While Star Trek fans generally liked “Descent,” the fandom was almost collective in its dislike of the new Borg. Having them team up with another villain made for some good temporary drama, and it led to a really great episode for Brent Spiner’s Data. But as villains, the Borg had arguably lost everything that made them cool or unique in the first place.
Resistance Was Futile

That’s why it was such a relief when these villains showed up as their old selves in Star Trek: First Contact. Sure, some things were new (mostly, the fact that they now had a creepy Queen), but these guys were mostly back to being the shambling, unstoppable robot zombies that terrified fans in the first place.

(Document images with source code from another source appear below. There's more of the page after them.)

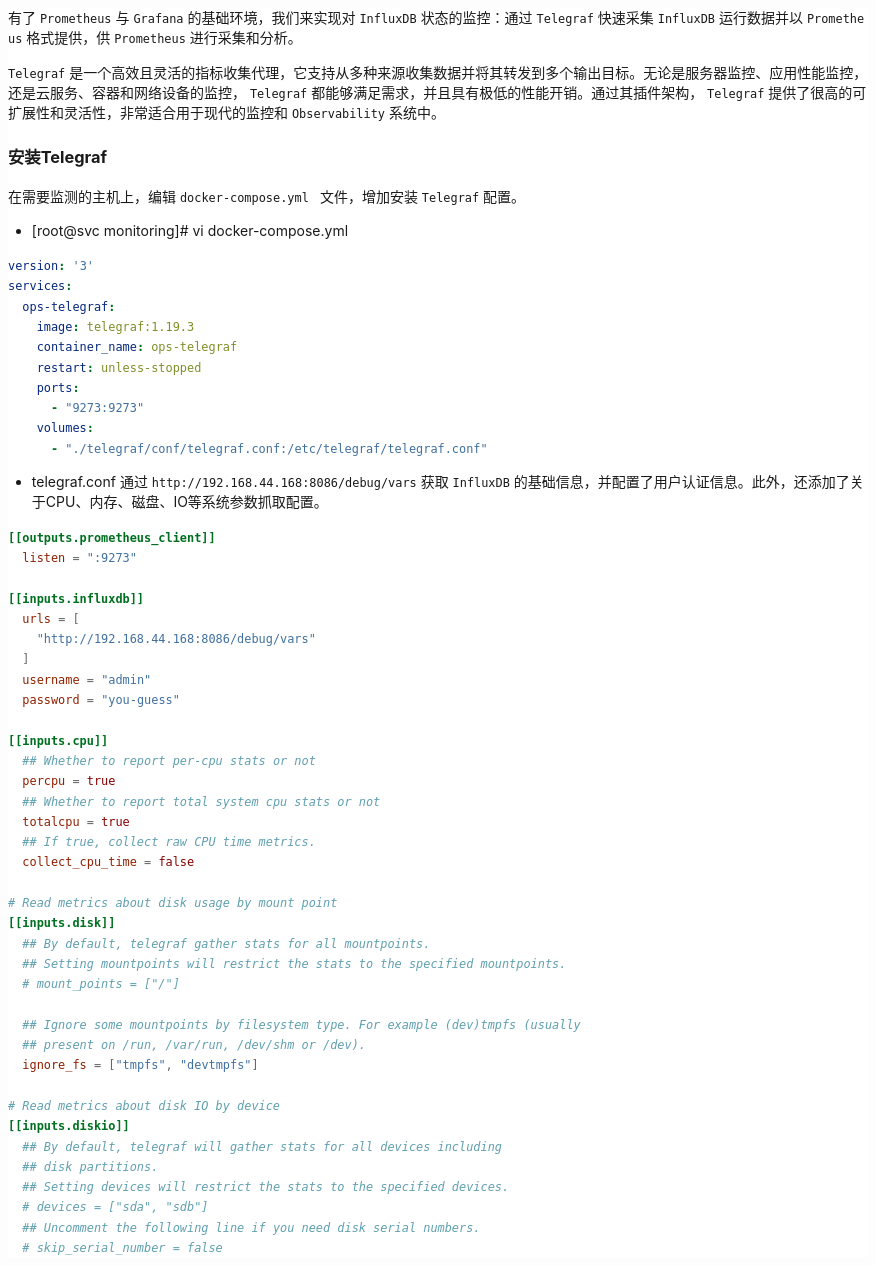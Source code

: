 有了 `Prometheus` 与 `Grafana` 的基础环境，我们来实现对 `InfluxDB` 状态的监控：通过 `Telegraf` 快速采集 `InfluxDB` 运行数据并以 `Prometheus` 格式提供，供 `Prometheus` 进行采集和分析。

`Telegraf` 是一个高效且灵活的指标收集代理，它支持从多种来源收集数据并将其转发到多个输出目标。无论是服务器监控、应用性能监控，还是云服务、容器和网络设备的监控， `Telegraf` 都能够满足需求，并且具有极低的性能开销。通过其插件架构， `Telegraf` 提供了很高的可扩展性和灵活性，非常适合用于现代的监控和 `Observability` 系统中。

### 安装Telegraf

在需要监测的主机上，编辑 `docker-compose.yml ` 文件，增加安装 `Telegraf` 配置。

* [root@svc monitoring]# vi docker-compose.yml 

```yaml
version: '3'
services:
  ops-telegraf:
    image: telegraf:1.19.3
    container_name: ops-telegraf
    restart: unless-stopped
    ports:
      - "9273:9273"
    volumes:
      - "./telegraf/conf/telegraf.conf:/etc/telegraf/telegraf.conf"
```

* telegraf.conf
通过 `http://192.168.44.168:8086/debug/vars` 获取 `InfluxDB` 的基础信息，并配置了用户认证信息。此外，还添加了关于CPU、内存、磁盘、IO等系统参数抓取配置。

```conf
[[outputs.prometheus_client]]
  listen = ":9273"

[[inputs.influxdb]]
  urls = [
    "http://192.168.44.168:8086/debug/vars"
  ]
  username = "admin"
  password = "you-guess"

[[inputs.cpu]]
  ## Whether to report per-cpu stats or not
  percpu = true
  ## Whether to report total system cpu stats or not
  totalcpu = true
  ## If true, collect raw CPU time metrics.
  collect_cpu_time = false

# Read metrics about disk usage by mount point
[[inputs.disk]]
  ## By default, telegraf gather stats for all mountpoints.
  ## Setting mountpoints will restrict the stats to the specified mountpoints.
  # mount_points = ["/"]
  
  ## Ignore some mountpoints by filesystem type. For example (dev)tmpfs (usually
  ## present on /run, /var/run, /dev/shm or /dev).
  ignore_fs = ["tmpfs", "devtmpfs"]
  
# Read metrics about disk IO by device
[[inputs.diskio]]
  ## By default, telegraf will gather stats for all devices including
  ## disk partitions.
  ## Setting devices will restrict the stats to the specified devices.
  # devices = ["sda", "sdb"]
  ## Uncomment the following line if you need disk serial numbers.
  # skip_serial_number = false

```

This movie served as a kind of creative reset for these villains, and most future appearances of the Borg (from their many appearances in Voyager to their final appearance in Picard) focused on them as a Collective rather than a group of individuals.
None of that would have been possible, however, without Michael Piller. He was the one who suggested that “Descent” writer Ronald D. Moore should never specify how many Borg had transformed into individuals once Hugh’s freed personality had been absorbed into the Collective. At the time, many fans hoped that it would just be a small segment of the Borg that were affected, and the rest of the Collective had remained unchanged; those hopes were paid off in First Contact, a movie whose plot would have been impossible if Piller hadn’t saved the Borg from becoming generic villains.
Creatively speaking, this was both a blessing and a curse; the Borg eventually became wildly oversaturated in the franchise, with every new appearance making them feel a bit less special. Nonetheless, though, they remain the most legendary foes from the Golden Age of Star Trek, and they would have faded into obscurity if not for the intervention of Michael Piller. In this way, the man who saved Picard’s first show also saved the foes who would make the captain’s life a living hell for decades to come.